7. Eligibility. An Option may be granted under the Plan to any employee of the
Corporation, and of its present and future subsidiaries, as defined in
Section 424(f) of the Internal Revenue Code of 1986, as amended
("Subsidiaries"). The foregoing nonwithstanding, members of the Committee
shall not, while serving as members of the Committee, be eligible to
receive Options.
8. Option Price. The option price per share will be determined by the
Committee at the time each Option is granted, but shall not be less than
100% of the fair market value, as determined by the Committee, of a share
of Common Stock on the date of grant. If such Option is granted to a person
who owns, directly or indirectly, stock possessing more than 10% of the
total combined voting power of all classes of stock of the Corporation on
the date of the grant, the option price per share shall not be less than
110% of its fair market value.
9. Option Periods. The term of each Option will be for such period not
exceeding ten years from the date of grant, as the Committee shall
determine; provided, however, that if such Option is granted to a person
who owns, directly or indirectly, stock possessing more than 10% of the
total combined voting power of all classes of stock of the Corporation on
the date of the grant, the term of such Option shall not exceed five years
from the date of grant. An Option shall be considered granted on the date
of the Committee acts to grant the Option or such later date as the
Committee shall specify. Each Option shall be subject to earlier
termination as described under Paragraphs 13 and 17.

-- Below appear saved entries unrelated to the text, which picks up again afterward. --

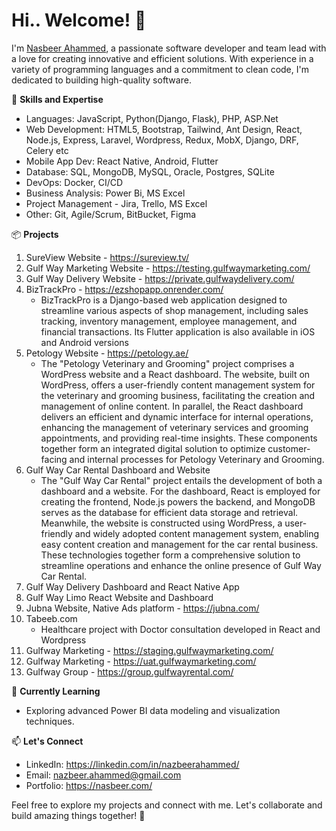 # Hi.. Welcome! 👋

I'm [Nasbeer Ahammed](https://nasbeer.com), a passionate software developer and team lead with a love for creating innovative and efficient solutions. With experience in a variety of programming languages and a commitment to clean code, I'm dedicated to building high-quality software.

🚀 **Skills and Expertise**
- Languages: JavaScript, Python(Django, Flask), PHP, ASP.Net
- Web Development: HTML5, Bootstrap, Tailwind, Ant Design, React, Node.js, Express, Laravel, Wordpress, Redux, MobX, Django, DRF, Celery etc
- Mobile App Dev: React Native, Android, Flutter
- Database: SQL, MongoDB, MySQL, Oracle, Postgres, SQLite
- DevOps: Docker, CI/CD
- Business Analysis: Power Bi, MS Excel
- Project Management - Jira, Trello, MS Excel
- Other: Git, Agile/Scrum, BitBucket, Figma

📦 **Projects**
1. SureView Website - https://sureview.tv/
2. Gulf Way Marketing Website - https://testing.gulfwaymarketing.com/
3. Gulf Way Delivery Website - https://private.gulfwaydelivery.com/
4. BizTrackPro - https://ezshopapp.onrender.com/
   - BizTrackPro is a Django-based web application designed to streamline various aspects of shop management, including sales tracking, inventory management, employee management, and financial transactions. Its Flutter application is also available in iOS and Android versions
5. Petology Website - https://petology.ae/
   - The "Petology Veterinary and Grooming" project comprises a WordPress website and a React dashboard. The website, built on WordPress, offers a user-friendly content management system for the veterinary and grooming business, facilitating the creation and management of online content. In parallel, the React dashboard delivers an efficient and dynamic interface for internal operations, enhancing the management of veterinary services and grooming appointments, and providing real-time insights. These components together form an integrated digital solution to optimize customer-facing and internal processes for Petology Veterinary and Grooming.
6. Gulf Way Car Rental Dashboard and Website
   - The "Gulf Way Car Rental" project entails the development of both a dashboard and a website. For the dashboard, React is employed for creating the frontend, Node.js powers the backend, and MongoDB serves as the database for efficient data storage and retrieval. Meanwhile, the website is constructed using WordPress, a user-friendly and widely adopted content management system, enabling easy content creation and management for the car rental business. These technologies together form a comprehensive solution to streamline operations and enhance the online presence of Gulf Way Car Rental.
7. Gulf Way Delivery Dashboard and React Native App
8. Gulf Way Limo React Website and Dashboard
9. Jubna Website, Native Ads platform - https://jubna.com/
10. Tabeeb.com
    - Healthcare project with Doctor consultation developed in React and Wordpress
11. Gulfway Marketing - https://staging.gulfwaymarketing.com/
12. Gulfway Marketing - https://uat.gulfwaymarketing.com/
13. Gulfway Group - https://group.gulfwayrental.com/

🌱 **Currently Learning**
- Exploring advanced Power BI data modeling and visualization techniques.

📫 **Let's Connect**
- LinkedIn: https://linkedin.com/in/nazbeerahammed/
- Email: nazbeer.ahammed@gmail.com
- Portfolio: https://nasbeer.com/

Feel free to explore my projects and connect with me. Let's collaborate and build amazing things together! 🌟
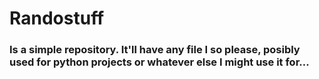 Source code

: # Randostuff
### Is a simple repository. It'll have any file I so please, posibly used for python projects or whatever else I might use it for...
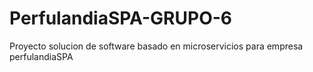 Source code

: # PerfulandiaSPA-GRUPO-6
Proyecto solucion de software basado en microservicios para empresa perfulandiaSPA
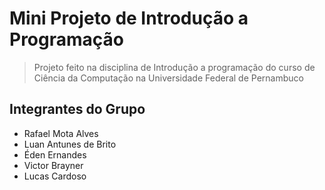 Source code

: # Mini Projeto de Introdução a Programação
>Projeto feito na disciplina de Introdução a programação do curso de Ciência da Computação na Universidade Federal de Pernambuco
## Integrantes do Grupo
  * Rafael Mota Alves
  * Luan Antunes de Brito
  * Éden Ernandes
  * Victor Brayner
  * Lucas Cardoso
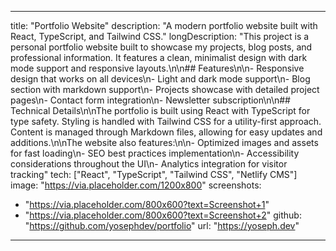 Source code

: 
---
title: "Portfolio Website"
description: "A modern portfolio website built with React, TypeScript, and Tailwind CSS."
longDescription: "This project is a personal portfolio website built to showcase my projects, blog posts, and professional information. It features a clean, minimalist design with dark mode support and responsive layouts.\n\n## Features\n\n- Responsive design that works on all devices\n- Light and dark mode support\n- Blog section with markdown support\n- Projects showcase with detailed project pages\n- Contact form integration\n- Newsletter subscription\n\n## Technical Details\n\nThe portfolio is built using React with TypeScript for type safety. Styling is handled with Tailwind CSS for a utility-first approach. Content is managed through Markdown files, allowing for easy updates and additions.\n\nThe website also features:\n\n- Optimized images and assets for fast loading\n- SEO best practices implementation\n- Accessibility considerations throughout the UI\n- Analytics integration for visitor tracking"
tech: ["React", "TypeScript", "Tailwind CSS", "Netlify CMS"]
image: "https://via.placeholder.com/1200x800"
screenshots:
  - "https://via.placeholder.com/800x600?text=Screenshot+1"
  - "https://via.placeholder.com/800x600?text=Screenshot+2"
github: "https://github.com/yosephdev/portfolio"
url: "https://yoseph.dev"
---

10. Exercise of Options. Each Option may be exercised at any time during the
option period for such Option (subject to the restrictions in this
paragraph, in Paragraph 13 and in the agreements referred to in Paragraph
14) by written notice delivered to an officer of the Corporation, stating
the number of shares with respect to which the Option is being exercised.
11. Payment for Option. Within five (5) business days following the date of
exercise, the Participants shall make full payment of the option price (i)
in cash; (ii) with the consent of the Committee, by tendering previously
acquired shares of Common Stock (valued at their fair market value, as
determined by the Committee, as of the date of exercise); or (iii) any
combination of (i) and (ii). Shares of Common Stock tendered shall be duly
endorsed in blank or accompanied by stock powers duly endorsed in blank.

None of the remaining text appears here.